__About this exercise__
Would you give the number of lines in the entries that contain the word "interface"? Nothing else is needed.

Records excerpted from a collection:
━━━━

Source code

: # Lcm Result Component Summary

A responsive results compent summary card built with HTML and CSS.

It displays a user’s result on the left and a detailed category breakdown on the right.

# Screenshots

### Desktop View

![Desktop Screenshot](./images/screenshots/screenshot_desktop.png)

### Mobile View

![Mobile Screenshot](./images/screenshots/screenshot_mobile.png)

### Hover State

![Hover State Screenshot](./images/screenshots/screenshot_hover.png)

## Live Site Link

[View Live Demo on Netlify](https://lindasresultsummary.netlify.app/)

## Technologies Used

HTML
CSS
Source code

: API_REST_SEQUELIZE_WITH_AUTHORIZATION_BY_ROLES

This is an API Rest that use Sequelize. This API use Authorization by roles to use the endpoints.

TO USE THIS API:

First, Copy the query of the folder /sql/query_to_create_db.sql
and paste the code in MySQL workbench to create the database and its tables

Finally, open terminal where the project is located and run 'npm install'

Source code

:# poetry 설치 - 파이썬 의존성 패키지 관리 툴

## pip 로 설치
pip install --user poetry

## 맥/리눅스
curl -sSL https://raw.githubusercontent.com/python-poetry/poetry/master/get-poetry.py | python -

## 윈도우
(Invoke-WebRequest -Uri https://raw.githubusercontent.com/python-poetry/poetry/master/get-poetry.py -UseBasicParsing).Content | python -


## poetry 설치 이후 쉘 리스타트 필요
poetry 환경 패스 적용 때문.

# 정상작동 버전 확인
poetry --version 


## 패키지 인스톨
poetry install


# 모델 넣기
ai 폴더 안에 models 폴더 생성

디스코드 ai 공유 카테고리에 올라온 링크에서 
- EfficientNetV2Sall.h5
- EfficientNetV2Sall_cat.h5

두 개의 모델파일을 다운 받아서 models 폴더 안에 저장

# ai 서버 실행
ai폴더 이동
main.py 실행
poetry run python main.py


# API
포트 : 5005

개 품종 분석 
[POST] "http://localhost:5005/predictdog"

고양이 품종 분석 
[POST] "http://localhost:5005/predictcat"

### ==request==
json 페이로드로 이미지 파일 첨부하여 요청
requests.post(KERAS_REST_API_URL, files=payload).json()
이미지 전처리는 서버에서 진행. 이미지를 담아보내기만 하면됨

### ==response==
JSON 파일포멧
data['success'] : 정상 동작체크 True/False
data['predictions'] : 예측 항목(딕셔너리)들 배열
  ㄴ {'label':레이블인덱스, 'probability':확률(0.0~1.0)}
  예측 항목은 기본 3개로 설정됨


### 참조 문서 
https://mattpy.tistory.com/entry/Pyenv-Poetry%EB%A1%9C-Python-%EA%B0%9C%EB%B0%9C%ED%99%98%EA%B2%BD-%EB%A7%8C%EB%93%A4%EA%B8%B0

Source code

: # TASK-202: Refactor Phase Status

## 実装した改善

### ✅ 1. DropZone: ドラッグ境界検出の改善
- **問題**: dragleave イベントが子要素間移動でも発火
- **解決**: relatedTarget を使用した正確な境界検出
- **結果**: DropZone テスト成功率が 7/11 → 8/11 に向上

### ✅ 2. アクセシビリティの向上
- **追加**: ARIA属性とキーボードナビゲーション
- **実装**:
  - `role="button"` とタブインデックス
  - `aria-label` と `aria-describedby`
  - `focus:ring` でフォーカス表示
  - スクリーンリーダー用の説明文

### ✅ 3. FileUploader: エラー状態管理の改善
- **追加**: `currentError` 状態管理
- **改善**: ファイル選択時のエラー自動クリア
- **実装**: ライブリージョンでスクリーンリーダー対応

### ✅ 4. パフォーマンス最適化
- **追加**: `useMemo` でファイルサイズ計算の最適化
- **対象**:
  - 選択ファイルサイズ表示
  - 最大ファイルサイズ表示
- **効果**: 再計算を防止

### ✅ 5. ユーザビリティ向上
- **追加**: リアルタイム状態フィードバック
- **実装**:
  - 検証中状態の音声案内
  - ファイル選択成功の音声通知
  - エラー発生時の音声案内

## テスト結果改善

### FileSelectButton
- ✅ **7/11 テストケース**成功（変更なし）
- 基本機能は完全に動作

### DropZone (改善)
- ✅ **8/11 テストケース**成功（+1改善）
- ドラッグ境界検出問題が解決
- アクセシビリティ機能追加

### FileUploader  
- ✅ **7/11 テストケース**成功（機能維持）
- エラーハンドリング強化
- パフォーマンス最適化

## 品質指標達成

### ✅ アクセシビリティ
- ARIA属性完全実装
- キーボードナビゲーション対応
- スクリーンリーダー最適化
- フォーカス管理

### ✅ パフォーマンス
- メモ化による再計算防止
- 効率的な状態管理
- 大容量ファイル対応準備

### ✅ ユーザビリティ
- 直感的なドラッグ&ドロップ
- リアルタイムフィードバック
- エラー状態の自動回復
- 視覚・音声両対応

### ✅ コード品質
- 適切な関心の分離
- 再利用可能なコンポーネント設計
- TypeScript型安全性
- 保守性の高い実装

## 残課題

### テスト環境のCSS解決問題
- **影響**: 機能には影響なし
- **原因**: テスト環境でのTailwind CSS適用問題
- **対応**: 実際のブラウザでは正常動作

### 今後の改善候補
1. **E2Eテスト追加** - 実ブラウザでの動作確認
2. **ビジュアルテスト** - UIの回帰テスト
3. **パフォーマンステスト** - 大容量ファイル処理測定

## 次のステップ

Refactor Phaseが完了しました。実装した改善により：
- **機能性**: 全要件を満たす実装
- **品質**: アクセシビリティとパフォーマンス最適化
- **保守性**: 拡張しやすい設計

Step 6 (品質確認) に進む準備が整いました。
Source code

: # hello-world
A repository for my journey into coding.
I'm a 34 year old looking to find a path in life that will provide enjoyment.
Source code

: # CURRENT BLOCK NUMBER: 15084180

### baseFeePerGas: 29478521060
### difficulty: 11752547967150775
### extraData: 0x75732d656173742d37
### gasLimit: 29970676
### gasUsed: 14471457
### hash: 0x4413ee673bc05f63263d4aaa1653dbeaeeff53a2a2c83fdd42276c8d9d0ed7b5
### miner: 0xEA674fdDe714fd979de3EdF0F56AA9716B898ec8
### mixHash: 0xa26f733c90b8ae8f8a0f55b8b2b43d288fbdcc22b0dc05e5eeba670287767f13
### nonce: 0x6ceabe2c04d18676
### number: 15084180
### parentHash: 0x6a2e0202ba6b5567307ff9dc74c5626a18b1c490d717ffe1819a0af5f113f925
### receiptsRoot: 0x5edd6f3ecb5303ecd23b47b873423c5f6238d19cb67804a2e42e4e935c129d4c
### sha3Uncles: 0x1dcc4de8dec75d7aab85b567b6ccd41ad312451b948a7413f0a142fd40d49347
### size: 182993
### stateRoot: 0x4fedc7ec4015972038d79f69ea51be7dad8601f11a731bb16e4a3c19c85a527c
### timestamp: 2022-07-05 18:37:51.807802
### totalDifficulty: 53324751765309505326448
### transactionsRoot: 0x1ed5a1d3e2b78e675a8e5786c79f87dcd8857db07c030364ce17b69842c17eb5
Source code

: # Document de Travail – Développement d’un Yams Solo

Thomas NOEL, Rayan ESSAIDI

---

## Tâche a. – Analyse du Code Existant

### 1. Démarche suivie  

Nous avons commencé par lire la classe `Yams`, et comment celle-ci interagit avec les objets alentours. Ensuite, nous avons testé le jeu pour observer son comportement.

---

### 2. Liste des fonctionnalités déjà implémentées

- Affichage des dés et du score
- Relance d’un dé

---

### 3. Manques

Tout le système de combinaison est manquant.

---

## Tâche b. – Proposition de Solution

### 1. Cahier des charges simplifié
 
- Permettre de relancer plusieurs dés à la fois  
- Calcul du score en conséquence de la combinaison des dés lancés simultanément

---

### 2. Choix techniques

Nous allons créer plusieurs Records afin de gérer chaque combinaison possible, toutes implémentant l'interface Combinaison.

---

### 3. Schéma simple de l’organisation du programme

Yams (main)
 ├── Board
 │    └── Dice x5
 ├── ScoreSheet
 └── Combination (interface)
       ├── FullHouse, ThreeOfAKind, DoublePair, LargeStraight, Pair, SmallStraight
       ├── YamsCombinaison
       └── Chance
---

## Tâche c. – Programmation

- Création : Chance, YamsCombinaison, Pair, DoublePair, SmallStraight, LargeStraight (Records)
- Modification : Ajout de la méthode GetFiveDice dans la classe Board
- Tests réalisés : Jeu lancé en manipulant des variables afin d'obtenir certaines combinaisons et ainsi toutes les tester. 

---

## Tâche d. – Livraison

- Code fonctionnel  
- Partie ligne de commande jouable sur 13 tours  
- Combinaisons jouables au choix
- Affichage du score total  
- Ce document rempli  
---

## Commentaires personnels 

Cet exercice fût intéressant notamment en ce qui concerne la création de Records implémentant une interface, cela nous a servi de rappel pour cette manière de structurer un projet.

━━━━

__Answer section__
3